Por Maria Gabriela Veridiano
De repente, o universo de fluoxetina começa desmoronar.
É, amigo, não dá mais para disfarçar.
Quem acredita em deuses, reza.
Quem acredita na palavra, canta mantra: venha paciência, venha serenidade, venha sabedoria, venha altivez, venha coragem, venha, venha, venha.
E nada aparece, nem deus, nem sentimento nenhum.
Nada além da sua vontade de sentar no chão e chorar copiosamente em posição fetal.
Um belo dia de chuva, em um feriado, você se levanta e reza que o dia vai ser bom se você determinar que ele será. É feriado, seu patrão diz que é ponto facultativo e você vai trabalhar. Jura, juradinho, que seu bom humor depende única e exclusivamente da sua mente linda e insana que te acompanha desde quando você nasceu. Você se esforça, pensa num pote lindo no fim do arco-íris. Repete: é o poder da mente! é o poder da mente!
Não-dá-certo. Você tem vontade de chorar ouvindo Caetano Veloso, assistindo vídeos sobre trabalho escravo ou simplesmente quando bebe água. Água te remete ao mar, às gotas, à ressaca nas pedras do litoral e, enfim, choro. E é numa hora dessas, meu amigo, que você sente uma nostalgia abissal da infância. Lugar no qual você podia simplesmente se esconder debaixo de uma árvore, fechar a porta do quarto ou fingir que vai embora de casa. Bem, ninguém realmente vai, e se vai, chega na padaria da esquina e lembra que está na hora do café da vó.
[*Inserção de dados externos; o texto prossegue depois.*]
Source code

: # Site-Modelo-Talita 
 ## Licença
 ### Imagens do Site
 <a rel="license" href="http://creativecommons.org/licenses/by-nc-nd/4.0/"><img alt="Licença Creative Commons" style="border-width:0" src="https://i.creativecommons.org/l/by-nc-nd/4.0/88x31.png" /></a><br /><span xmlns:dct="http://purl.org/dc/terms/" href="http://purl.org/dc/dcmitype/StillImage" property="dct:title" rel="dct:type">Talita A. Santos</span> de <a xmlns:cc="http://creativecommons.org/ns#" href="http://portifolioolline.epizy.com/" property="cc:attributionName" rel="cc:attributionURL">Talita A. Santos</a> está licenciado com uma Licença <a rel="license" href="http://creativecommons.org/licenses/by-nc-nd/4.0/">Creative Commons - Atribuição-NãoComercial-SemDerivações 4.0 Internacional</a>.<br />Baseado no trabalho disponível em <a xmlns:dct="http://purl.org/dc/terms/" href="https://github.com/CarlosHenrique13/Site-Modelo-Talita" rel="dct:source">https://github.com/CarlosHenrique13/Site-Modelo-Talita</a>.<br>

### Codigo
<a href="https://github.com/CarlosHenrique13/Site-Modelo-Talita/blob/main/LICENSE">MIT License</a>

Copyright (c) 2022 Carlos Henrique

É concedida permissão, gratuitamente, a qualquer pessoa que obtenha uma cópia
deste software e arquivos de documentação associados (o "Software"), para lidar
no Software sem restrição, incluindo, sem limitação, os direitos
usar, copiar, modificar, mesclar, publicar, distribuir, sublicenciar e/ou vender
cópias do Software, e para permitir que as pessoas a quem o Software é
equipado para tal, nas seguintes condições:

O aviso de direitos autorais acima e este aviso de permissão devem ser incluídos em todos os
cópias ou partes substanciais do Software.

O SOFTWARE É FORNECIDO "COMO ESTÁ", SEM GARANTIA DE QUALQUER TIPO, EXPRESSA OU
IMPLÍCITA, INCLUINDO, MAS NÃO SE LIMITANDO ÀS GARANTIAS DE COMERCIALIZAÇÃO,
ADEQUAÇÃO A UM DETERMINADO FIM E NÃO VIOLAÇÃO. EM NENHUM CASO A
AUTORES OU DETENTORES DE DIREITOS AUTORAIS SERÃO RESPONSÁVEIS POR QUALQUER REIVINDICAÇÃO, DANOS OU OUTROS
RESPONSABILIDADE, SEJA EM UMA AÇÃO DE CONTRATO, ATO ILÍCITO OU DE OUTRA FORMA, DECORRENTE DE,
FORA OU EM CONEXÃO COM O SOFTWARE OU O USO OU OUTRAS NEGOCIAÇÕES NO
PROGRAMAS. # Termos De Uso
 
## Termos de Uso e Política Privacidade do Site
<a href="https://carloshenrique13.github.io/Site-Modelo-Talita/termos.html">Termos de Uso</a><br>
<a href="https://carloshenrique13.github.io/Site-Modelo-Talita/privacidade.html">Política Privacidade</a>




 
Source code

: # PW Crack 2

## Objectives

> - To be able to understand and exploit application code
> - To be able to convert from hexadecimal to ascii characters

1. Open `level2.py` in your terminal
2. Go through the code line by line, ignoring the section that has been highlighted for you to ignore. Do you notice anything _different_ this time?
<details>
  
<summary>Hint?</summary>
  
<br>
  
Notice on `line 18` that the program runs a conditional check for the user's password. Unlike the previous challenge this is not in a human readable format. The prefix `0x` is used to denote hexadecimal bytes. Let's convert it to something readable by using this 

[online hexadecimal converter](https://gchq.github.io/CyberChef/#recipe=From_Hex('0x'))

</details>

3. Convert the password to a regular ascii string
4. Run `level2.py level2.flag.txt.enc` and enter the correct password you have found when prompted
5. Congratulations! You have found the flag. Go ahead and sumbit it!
E volta. Seria o sonho de muita gente se tudo se resumisse a ir embora, inclusive o meu. Mas chegou a hora de parar de encarar a vida como uma novela mexicana. A vida é feita de impossibilidades também.
Ficar significa aguentar. Conquistar significa resistir. Desistir não é uma opção para os resilientes. No fim, tudo se resume ao quanto você pode aguentar sem arriar os joelhos. E esse discurso é muito mais dolorido que bonito. Viver é muito mais sobre Tim Burton do que sobre Woody Allen. Não me lembro de alguém além da minha mãe ter me contando sobre isso. E a gente nunca quer acreditar, até o primeiro tombo, até o primeiro capote, até o primeiro erro. Já que a vida não é lá esse cenário colorido da disneylândia, a gente se acostuma com a rotina autoritária furta-sonhos, a gente se acostuma com a falta de paciência, com a falta de afeto, com excesso de brutalidade. Mas nos esquecemos que os ombros são humanos e que a gente ainda sente dor, por mais que o desejo de negar seja maior.
Uma coisa dá errado, e você pensa: “hum, ok”. Duas coisas dão errado, e você pensa: “é, né, faz parte da vida”. Quando três dão errado, você acha até graça. Seus ombros estão lá, deslumbrantes, se mexendo e dançando para qualquer problemática. Você aguenta uma coisa ali ou aqui. Muda algumas coisas de lugar e segue. Afinal, bonito na vida é ter brio e viver dentro de uma literatura Augusto Cury de ser. O problema é quando sua cartilagem começa dar sinais de desgaste e alguns hematomas aparecem. De repente, o universo de fluoxetina começa desmoronar. É, amigo, não dá mais para disfarçar. Quem acredita em deuses, reza. Quem acredita na palavra, canta mantra: venha paciência, venha serenidade, venha sabedoria, venha altivez, venha coragem, venha, venha, venha. E nada aparece, nem deus, nem sentimento nenhum. Nada além da sua vontade de sentar no chão e chorar copiosamente em posição fetal.
Colega, você não está sozinho. Eu quero sentar e chorar também, mesmo sabendo que às 6 horas amanhã o compromisso da vida me chama de segunda a sexta. Eu quero sentar e chorar, porque sou humana, porque me frustro a cada descoberta. A cada vez que vejo que nada é como me contaram. Eu sei que tudo que eu e você precisamos é de paciência. O mundo não se dobra as nossas decisões em um passe de mágica. Eu sei, nós sabemos, é questão de tempo. Mas enquanto o grande lance não acontece, eu vou sentar aqui e chorar minhas pitangas. É o que eu quero fazer agora, mesmo que depois eu levante e comece dançar macarena.